The data structure in include/PrefixSieve1024.h is split into a fast lower path and a compact tail path:
RunRowstores a lower-owner bit mask, the last rank covered by the row, and a residual bias.- Bucket hints every 16 ranks narrow the search to a tiny run interval.
- For
serverCount <= 64, lookup stays in the mask path and resolves the owner with bit operations. - For larger server counts, a sparse tail window identifies ranks that need encoded upper-owner data.
- The remaining cases continue from a checkpoint using the precomputed div/mod table.
On x86 targets, the implementation can use BMI2 bzhi for low-bit masking. On non-x86 targets it falls back to portable C++ bit logic.
The benchmark in benchmarks/benchmark.cpp:
- Generates 65,536 uniformly random 16-bit prefixes with a fixed seed.
- Verifies that both PrefixSieve1024 and Jump Hash always return ids in
[0, serverCount)for representative server counts. - Reports per-lookup latency and throughput for both algorithms at server counts 2, 8, 64, 256, and 1,024.
This is a microbenchmark of lookup cost only. It does not measure construction time, concurrent access patterns, cache interference from a larger application, or key distributions other than uniform random 16-bit prefixes.

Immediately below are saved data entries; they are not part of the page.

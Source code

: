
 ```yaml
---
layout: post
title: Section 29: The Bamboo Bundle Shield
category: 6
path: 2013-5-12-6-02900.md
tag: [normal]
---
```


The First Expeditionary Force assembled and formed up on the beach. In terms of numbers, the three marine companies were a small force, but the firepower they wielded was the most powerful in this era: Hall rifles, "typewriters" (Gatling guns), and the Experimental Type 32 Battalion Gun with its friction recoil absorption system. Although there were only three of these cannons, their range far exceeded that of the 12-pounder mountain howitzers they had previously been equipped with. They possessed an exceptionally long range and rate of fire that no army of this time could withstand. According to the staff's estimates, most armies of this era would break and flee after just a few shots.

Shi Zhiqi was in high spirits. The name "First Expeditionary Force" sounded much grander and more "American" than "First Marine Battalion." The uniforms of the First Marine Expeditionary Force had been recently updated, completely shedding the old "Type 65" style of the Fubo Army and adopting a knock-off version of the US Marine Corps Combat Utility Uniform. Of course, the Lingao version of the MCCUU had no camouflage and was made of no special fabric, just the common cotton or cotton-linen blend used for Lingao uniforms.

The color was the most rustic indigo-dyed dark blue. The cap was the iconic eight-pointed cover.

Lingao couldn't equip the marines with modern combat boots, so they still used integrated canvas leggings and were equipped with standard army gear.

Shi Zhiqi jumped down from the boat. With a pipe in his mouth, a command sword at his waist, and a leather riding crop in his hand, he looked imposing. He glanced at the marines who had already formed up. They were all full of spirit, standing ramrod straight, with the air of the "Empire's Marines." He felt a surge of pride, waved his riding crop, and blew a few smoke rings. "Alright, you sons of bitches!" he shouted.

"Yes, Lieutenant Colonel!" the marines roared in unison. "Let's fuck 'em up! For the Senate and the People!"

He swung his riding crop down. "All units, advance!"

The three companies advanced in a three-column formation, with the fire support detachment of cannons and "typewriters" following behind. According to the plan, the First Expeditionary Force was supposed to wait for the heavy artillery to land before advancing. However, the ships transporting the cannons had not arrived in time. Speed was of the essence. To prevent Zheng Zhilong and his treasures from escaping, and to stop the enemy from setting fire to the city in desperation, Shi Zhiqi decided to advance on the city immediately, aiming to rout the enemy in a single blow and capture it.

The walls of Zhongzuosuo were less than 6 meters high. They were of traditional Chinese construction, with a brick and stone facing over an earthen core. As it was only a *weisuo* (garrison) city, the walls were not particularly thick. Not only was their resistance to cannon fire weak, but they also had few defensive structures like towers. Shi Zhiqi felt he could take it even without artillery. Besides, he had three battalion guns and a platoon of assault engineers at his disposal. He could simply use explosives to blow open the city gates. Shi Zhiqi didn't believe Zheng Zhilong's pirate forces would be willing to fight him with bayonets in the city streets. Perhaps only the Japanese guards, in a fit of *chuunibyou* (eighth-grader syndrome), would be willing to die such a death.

On the current machine, ./build/benchmark prints:
Approx PrefixSieve1024 table bytes: 63312
JumpHash extra memory: 0 bytes
Keys per benchmark run: 65536
--- serverCount = 2 ---
PrefixSieve1024::GetServerId : 0.920 ns 1.09 Gv/s
JumpHash::GetServerId : 2.672 ns 0.37 Gv/s
--- serverCount = 8 ---
PrefixSieve1024::GetServerId : 0.905 ns 1.10 Gv/s
JumpHash::GetServerId : 8.619 ns 0.12 Gv/s
--- serverCount = 64 ---
PrefixSieve1024::GetServerId : 0.914 ns 1.09 Gv/s
JumpHash::GetServerId : 20.507 ns 0.05 Gv/s
--- serverCount = 256 ---
PrefixSieve1024::GetServerId : 7.589 ns 0.13 Gv/s
JumpHash::GetServerId : 27.095 ns 0.04 Gv/s
--- serverCount = 1024 ---
PrefixSieve1024::GetServerId : 16.940 ns 0.06 Gv/s
JumpHash::GetServerId : 36.800 ns 0.03 Gv/s
The most important pattern in these numbers is that PrefixSieve1024 stays near 1 ns while the lookup remains in the lower 64-owner mask path, then slows once larger server counts require the tail or checkpoint logic. Even in the 1,024-server case from this benchmark, it remains materially faster than the Jump Hash baseline.
- include/PrefixSieve1024.h: header-only PrefixSieve1024 implementation.
- include/JumpHash.h: baseline Jump Hash implementation used for comparison.
- benchmarks/benchmark.cpp: benchmark driver and invariant checks.
- CMakeLists.txt: build configuration.